__What is being asked__
Each record below needs to be written out exactly as it appears.

__Record set__
= = =
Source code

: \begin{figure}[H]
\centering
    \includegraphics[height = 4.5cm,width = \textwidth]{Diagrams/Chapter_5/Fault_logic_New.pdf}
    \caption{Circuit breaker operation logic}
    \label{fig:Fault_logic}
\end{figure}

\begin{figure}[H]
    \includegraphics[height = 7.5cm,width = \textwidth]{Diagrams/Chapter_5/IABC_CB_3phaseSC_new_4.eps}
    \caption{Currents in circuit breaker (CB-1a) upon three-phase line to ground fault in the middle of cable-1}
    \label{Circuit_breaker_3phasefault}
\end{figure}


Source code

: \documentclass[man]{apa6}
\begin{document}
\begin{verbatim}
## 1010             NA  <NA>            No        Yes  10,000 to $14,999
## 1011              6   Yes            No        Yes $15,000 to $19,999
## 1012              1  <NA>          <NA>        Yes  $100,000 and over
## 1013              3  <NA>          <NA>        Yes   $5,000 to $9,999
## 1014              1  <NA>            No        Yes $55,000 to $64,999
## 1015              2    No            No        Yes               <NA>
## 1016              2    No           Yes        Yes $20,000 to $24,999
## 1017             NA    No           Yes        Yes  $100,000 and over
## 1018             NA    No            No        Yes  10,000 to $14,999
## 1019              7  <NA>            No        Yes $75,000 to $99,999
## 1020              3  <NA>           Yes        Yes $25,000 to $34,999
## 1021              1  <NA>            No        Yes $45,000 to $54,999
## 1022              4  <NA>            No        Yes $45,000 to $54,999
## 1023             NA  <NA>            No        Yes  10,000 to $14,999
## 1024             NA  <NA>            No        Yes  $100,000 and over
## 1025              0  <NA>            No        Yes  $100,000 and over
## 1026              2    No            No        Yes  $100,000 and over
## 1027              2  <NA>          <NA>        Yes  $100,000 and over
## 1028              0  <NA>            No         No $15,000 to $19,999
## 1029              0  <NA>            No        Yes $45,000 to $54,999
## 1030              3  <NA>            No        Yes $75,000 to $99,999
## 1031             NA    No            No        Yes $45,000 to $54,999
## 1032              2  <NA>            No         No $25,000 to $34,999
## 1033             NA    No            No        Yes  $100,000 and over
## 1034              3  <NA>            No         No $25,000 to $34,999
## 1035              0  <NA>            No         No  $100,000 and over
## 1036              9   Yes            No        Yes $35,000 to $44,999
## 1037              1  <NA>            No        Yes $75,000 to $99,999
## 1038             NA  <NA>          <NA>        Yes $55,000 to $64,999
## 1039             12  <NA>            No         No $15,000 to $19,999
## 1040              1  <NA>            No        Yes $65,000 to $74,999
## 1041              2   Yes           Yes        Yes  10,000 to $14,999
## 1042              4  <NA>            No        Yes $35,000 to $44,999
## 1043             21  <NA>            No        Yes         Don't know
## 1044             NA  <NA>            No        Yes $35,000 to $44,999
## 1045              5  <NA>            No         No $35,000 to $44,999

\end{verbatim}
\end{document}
= = =
__Answer to the exercise__
Source code

: \begin{figure}[H]
\centering
    \includegraphics[height = 4.5cm,width = \textwidth]{Diagrams/Chapter_5/Fault_logic_New.pdf}
    \caption{Circuit breaker operation logic}
    \label{fig:Fault_logic}
\end{figure}

\begin{figure}[H]
    \includegraphics[height = 7.5cm,width = \textwidth]{Diagrams/Chapter_5/IABC_CB_3phaseSC_new_4.eps}
    \caption{Currents in circuit breaker (CB-1a) upon three-phase line to ground fault in the middle of cable-1}
    \label{Circuit_breaker_3phasefault}
\end{figure}


Source code

: \documentclass[man]{apa6}
\begin{document}
\begin{verbatim}
## 1010             NA  <NA>            No        Yes  10,000 to $14,999
## 1011              6   Yes            No        Yes $15,000 to $19,999
## 1012              1  <NA>          <NA>        Yes  $100,000 and over
## 1013              3  <NA>          <NA>        Yes   $5,000 to $9,999
## 1014              1  <NA>            No        Yes $55,000 to $64,999
## 1015              2    No            No        Yes               <NA>
## 1016              2    No           Yes        Yes $20,000 to $24,999
## 1017             NA    No           Yes        Yes  $100,000 and over
## 1018             NA    No            No        Yes  10,000 to $14,999
## 1019              7  <NA>            No        Yes $75,000 to $99,999
## 1020              3  <NA>           Yes        Yes $25,000 to $34,999
## 1021              1  <NA>            No        Yes $45,000 to $54,999
## 1022              4  <NA>            No        Yes $45,000 to $54,999
## 1023             NA  <NA>            No        Yes  10,000 to $14,999
## 1024             NA  <NA>            No        Yes  $100,000 and over
## 1025              0  <NA>            No        Yes  $100,000 and over
## 1026              2    No            No        Yes  $100,000 and over
## 1027              2  <NA>          <NA>        Yes  $100,000 and over
## 1028              0  <NA>            No         No $15,000 to $19,999
## 1029              0  <NA>            No        Yes $45,000 to $54,999
## 1030              3  <NA>            No        Yes $75,000 to $99,999
## 1031             NA    No            No        Yes $45,000 to $54,999
## 1032              2  <NA>            No         No $25,000 to $34,999
## 1033             NA    No            No        Yes  $100,000 and over
## 1034              3  <NA>            No         No $25,000 to $34,999
## 1035              0  <NA>            No         No  $100,000 and over
## 1036              9   Yes            No        Yes $35,000 to $44,999
## 1037              1  <NA>            No        Yes $75,000 to $99,999
## 1038             NA  <NA>          <NA>        Yes $55,000 to $64,999
## 1039             12  <NA>            No         No $15,000 to $19,999
## 1040              1  <NA>            No        Yes $65,000 to $74,999
## 1041              2   Yes           Yes        Yes  10,000 to $14,999
## 1042              4  <NA>            No        Yes $35,000 to $44,999
## 1043             21  <NA>            No        Yes         Don't know
## 1044             NA  <NA>            No        Yes $35,000 to $44,999
## 1045              5  <NA>            No         No $35,000 to $44,999

\end{verbatim}
\end{document}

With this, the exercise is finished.